Material for the task:
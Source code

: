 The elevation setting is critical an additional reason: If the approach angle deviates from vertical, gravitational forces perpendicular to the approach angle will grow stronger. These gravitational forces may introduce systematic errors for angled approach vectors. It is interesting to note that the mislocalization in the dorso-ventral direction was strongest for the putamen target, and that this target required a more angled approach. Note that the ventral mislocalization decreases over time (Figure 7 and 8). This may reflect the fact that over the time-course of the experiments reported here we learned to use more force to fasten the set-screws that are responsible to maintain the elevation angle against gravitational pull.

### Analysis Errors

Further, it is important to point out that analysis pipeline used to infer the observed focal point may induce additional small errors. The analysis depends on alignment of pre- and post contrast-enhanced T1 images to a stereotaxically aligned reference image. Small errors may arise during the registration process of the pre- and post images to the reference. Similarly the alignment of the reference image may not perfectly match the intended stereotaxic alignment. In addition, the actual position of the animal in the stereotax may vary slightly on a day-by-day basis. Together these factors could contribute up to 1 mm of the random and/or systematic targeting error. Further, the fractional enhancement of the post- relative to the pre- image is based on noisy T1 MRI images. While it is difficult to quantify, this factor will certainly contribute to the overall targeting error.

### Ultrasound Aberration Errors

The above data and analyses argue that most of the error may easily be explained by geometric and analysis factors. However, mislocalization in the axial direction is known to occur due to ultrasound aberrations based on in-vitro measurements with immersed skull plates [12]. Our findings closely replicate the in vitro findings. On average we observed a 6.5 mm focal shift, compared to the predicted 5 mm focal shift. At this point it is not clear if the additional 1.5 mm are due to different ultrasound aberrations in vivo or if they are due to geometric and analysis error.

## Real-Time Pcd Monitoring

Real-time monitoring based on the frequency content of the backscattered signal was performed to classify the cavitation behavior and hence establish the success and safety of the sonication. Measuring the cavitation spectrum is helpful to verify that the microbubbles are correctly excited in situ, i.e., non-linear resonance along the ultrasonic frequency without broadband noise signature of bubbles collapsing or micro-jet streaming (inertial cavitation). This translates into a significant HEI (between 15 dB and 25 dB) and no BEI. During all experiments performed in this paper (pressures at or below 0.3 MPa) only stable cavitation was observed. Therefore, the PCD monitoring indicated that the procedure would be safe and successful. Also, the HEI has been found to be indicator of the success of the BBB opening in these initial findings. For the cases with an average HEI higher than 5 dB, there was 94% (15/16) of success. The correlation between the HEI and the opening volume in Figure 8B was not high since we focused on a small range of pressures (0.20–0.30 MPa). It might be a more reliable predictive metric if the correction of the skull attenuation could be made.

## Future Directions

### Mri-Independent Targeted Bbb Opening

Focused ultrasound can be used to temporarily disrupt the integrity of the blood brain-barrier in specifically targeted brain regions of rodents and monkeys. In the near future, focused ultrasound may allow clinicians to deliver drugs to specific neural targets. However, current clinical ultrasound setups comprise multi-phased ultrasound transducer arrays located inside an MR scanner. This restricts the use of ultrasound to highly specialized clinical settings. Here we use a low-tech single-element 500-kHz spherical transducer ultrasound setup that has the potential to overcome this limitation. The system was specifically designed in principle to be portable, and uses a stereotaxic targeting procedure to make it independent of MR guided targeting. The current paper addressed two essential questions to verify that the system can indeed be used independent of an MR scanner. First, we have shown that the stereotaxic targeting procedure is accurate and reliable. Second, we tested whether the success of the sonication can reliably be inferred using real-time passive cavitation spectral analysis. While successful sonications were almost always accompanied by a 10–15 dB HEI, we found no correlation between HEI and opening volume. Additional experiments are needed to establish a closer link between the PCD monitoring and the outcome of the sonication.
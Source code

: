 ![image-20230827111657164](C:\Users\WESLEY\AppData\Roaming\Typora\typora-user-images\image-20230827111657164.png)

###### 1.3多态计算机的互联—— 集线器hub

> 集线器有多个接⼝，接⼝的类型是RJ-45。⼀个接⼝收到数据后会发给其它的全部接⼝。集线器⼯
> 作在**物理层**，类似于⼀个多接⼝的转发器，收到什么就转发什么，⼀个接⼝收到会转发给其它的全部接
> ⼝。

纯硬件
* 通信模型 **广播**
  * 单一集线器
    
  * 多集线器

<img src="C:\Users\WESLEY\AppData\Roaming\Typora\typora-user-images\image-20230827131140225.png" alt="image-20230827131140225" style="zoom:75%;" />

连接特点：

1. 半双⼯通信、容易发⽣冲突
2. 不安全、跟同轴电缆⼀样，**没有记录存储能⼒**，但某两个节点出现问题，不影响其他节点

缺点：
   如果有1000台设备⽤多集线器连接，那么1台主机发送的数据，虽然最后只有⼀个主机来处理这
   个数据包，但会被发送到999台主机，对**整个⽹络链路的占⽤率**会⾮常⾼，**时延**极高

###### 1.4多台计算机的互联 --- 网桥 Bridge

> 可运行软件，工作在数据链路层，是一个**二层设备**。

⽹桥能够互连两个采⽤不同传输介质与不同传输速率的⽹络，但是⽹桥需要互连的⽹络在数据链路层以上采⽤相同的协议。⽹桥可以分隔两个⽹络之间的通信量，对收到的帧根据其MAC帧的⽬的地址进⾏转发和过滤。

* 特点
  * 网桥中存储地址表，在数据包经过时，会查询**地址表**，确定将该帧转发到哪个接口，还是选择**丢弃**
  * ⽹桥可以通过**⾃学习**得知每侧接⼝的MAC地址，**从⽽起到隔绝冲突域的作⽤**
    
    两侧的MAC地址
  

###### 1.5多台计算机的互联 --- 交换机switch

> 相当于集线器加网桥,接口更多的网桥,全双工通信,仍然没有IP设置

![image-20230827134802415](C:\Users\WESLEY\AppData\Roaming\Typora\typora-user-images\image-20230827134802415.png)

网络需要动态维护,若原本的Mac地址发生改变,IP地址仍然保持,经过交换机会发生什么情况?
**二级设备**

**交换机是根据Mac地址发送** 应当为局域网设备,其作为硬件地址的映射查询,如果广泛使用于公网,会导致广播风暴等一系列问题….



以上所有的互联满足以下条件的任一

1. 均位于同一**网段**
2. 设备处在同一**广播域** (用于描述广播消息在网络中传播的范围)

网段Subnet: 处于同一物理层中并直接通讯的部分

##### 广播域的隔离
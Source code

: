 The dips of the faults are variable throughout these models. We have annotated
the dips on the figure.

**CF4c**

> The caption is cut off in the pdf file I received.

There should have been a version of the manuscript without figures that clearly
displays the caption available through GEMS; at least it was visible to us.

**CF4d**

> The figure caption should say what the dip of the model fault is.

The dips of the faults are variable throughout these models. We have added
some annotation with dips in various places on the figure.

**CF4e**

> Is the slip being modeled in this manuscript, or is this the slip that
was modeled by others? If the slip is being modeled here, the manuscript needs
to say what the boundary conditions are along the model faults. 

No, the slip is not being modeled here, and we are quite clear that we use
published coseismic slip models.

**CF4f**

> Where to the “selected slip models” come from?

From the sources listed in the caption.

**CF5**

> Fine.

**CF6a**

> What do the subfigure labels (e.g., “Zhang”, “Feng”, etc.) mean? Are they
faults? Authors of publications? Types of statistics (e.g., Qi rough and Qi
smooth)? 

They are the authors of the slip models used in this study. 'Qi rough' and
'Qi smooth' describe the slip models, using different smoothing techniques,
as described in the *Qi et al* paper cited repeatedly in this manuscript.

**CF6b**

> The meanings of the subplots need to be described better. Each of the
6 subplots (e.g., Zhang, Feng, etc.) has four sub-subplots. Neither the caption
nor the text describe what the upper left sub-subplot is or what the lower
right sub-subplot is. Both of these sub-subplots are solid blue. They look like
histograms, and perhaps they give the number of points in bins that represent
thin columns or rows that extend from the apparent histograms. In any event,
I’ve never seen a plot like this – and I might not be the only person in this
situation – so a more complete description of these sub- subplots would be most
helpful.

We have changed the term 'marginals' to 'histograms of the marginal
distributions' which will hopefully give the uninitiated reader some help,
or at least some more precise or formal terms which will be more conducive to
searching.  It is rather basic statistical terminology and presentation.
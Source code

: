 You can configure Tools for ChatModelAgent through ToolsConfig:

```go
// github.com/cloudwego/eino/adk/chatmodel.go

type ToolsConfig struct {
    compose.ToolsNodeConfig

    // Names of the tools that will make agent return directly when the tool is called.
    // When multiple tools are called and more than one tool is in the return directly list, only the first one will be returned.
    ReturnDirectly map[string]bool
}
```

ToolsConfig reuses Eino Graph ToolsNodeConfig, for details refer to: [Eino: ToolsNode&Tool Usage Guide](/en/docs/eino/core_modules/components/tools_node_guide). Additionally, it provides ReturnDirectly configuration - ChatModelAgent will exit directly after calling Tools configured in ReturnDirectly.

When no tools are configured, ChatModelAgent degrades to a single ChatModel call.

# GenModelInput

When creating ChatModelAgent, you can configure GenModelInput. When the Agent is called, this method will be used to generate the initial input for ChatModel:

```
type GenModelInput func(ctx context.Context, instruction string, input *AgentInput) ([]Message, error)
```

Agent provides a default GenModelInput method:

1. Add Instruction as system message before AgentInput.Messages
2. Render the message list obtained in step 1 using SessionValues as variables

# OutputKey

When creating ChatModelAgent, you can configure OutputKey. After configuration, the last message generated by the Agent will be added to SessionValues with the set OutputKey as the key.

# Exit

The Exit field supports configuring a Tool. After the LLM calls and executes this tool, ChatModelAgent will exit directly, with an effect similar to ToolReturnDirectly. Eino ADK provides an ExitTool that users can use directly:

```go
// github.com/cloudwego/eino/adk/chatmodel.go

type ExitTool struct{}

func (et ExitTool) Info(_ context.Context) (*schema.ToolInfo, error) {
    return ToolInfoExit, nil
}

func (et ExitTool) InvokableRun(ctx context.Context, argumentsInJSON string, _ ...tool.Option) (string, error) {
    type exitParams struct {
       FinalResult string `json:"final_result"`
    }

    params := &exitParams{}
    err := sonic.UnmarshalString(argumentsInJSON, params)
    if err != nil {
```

Exercise details:
Repeat the data above starting at the line with "# GenModelInput" and ending at its last line, exactly, with no other lines.

Task response:
# GenModelInput

When creating ChatModelAgent, you can configure GenModelInput. When the Agent is called, this method will be used to generate the initial input for ChatModel:

```
type GenModelInput func(ctx context.Context, instruction string, input *AgentInput) ([]Message, error)
```

Agent provides a default GenModelInput method:

1. Add Instruction as system message before AgentInput.Messages
2. Render the message list obtained in step 1 using SessionValues as variables

# OutputKey

When creating ChatModelAgent, you can configure OutputKey. After configuration, the last message generated by the Agent will be added to SessionValues with the set OutputKey as the key.

# Exit

The Exit field supports configuring a Tool. After the LLM calls and executes this tool, ChatModelAgent will exit directly, with an effect similar to ToolReturnDirectly. Eino ADK provides an ExitTool that users can use directly:

```go
// github.com/cloudwego/eino/adk/chatmodel.go

type ExitTool struct{}

func (et ExitTool) Info(_ context.Context) (*schema.ToolInfo, error) {
    return ToolInfoExit, nil
}

func (et ExitTool) InvokableRun(ctx context.Context, argumentsInJSON string, _ ...tool.Option) (string, error) {
    type exitParams struct {
       FinalResult string `json:"final_result"`
    }

    params := &exitParams{}
    err := sonic.UnmarshalString(argumentsInJSON, params)
    if err != nil {
```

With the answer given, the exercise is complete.